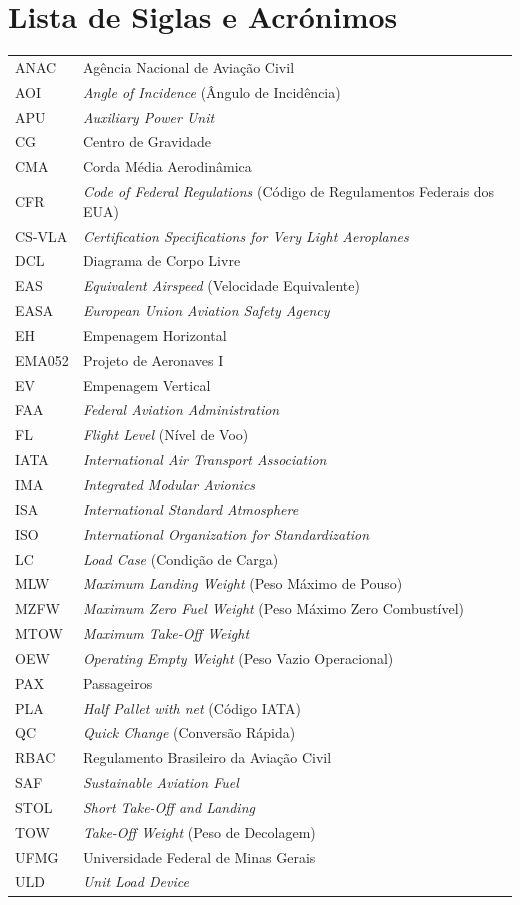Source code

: \section*{Lista de Siglas e Acrónimos}
\begin{longtable}{p{} p{}}
ANAC & Agência Nacional de Aviação Civil \\
AOI & \textit{Angle of Incidence} (Ângulo de Incidência) \\
APU & \textit{Auxiliary Power Unit} \\
CG & Centro de Gravidade \\
CMA & Corda Média Aerodinâmica \\
CFR & \textit{Code of Federal Regulations} (Código de Regulamentos Federais dos EUA) \\
CS-VLA & \textit{Certification Specifications for Very Light Aeroplanes} \\
DCL & Diagrama de Corpo Livre \\
EAS & \textit{Equivalent Airspeed} (Velocidade Equivalente) \\
EASA & \textit{European Union Aviation Safety Agency} \\
EH & Empenagem Horizontal \\
EMA052 & Projeto de Aeronaves I \\
EV & Empenagem Vertical \\
FAA & \textit{Federal Aviation Administration} \\
FL & \textit{Flight Level} (Nível de Voo) \\
IATA & \textit{International Air Transport Association} \\
IMA & \textit{Integrated Modular Avionics} \\
ISA & \textit{International Standard Atmosphere} \\
ISO & \textit{International Organization for Standardization} \\
LC & \textit{Load Case} (Condição de Carga) \\
MLW & \textit{Maximum Landing Weight} (Peso Máximo de Pouso) \\
MZFW & \textit{Maximum Zero Fuel Weight} (Peso Máximo Zero Combustível) \\
MTOW & \textit{Maximum Take-Off Weight} \\
OEW & \textit{Operating Empty Weight} (Peso Vazio Operacional) \\
PAX & Passageiros \\
PLA & \textit{Half Pallet with net} (Código IATA) \\
QC & \textit{Quick Change} (Conversão Rápida) \\
RBAC & Regulamento Brasileiro da Aviação Civil \\
SAF & \textit{Sustainable Aviation Fuel} \\
STOL & \textit{Short Take-Off and Landing} \\
TOW & \textit{Take-Off Weight} (Peso de Decolagem) \\
UFMG & Universidade Federal de Minas Gerais \\
ULD & \textit{Unit Load Device} \\
\hline
\end{longtable}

=======

Description of the task
Set down nothing but the lines from the one containing "UFMG & Universidade" through the final line above, exactly as written.

Output
UFMG & Universidade Federal de Minas Gerais \\
ULD & \textit{Unit Load Device} \\
\hline
\end{longtable}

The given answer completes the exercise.